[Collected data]
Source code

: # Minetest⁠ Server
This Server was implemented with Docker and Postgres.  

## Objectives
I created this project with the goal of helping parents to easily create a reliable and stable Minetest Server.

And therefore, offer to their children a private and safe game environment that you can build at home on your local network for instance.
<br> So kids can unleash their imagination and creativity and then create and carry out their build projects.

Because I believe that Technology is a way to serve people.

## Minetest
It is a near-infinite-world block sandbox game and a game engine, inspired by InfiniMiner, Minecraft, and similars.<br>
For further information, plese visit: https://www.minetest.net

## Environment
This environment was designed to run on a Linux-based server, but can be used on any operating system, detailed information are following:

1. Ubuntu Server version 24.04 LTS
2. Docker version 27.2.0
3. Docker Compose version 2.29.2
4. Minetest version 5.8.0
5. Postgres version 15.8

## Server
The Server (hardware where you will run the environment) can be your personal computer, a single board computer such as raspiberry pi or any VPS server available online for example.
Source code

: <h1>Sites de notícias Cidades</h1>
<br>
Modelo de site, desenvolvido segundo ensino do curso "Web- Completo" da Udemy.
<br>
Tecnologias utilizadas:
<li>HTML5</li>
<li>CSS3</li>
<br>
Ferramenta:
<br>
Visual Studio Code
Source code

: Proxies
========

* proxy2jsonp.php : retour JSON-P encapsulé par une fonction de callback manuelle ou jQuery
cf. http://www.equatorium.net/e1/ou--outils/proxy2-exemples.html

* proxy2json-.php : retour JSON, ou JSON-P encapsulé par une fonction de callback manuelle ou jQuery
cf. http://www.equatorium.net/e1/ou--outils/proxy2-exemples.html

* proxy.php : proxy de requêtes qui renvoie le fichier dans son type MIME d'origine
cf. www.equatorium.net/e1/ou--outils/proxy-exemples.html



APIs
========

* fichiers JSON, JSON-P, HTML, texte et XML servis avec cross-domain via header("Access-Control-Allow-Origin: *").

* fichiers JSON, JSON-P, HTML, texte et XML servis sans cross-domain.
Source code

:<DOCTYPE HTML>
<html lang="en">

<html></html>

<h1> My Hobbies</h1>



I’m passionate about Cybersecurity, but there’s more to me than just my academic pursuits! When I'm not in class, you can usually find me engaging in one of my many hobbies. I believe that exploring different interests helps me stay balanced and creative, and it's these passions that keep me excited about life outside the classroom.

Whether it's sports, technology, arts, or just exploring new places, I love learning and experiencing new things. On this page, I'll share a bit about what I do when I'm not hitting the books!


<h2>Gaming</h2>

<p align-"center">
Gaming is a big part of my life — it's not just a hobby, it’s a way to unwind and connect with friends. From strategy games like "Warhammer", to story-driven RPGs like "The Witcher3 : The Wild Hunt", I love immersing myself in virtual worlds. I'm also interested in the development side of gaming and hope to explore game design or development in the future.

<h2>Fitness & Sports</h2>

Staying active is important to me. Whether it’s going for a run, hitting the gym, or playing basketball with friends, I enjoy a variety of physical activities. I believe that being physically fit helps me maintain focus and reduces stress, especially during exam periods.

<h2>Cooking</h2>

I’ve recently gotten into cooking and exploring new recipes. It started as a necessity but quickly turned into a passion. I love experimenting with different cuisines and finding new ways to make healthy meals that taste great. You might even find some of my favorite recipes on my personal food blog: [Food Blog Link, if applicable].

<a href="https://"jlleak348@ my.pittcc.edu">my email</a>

[What the task asks]
The first line of the entries above and every line after it, up to and including the line with "Because I believe", should be set down exactly.

[Expected answer]
Source code

: # Minetest⁠ Server
This Server was implemented with Docker and Postgres.  

## Objectives
I created this project with the goal of helping parents to easily create a reliable and stable Minetest Server.

And therefore, offer to their children a private and safe game environment that you can build at home on your local network for instance.
<br> So kids can unleash their imagination and creativity and then create and carry out their build projects.

Because I believe that Technology is a way to serve people.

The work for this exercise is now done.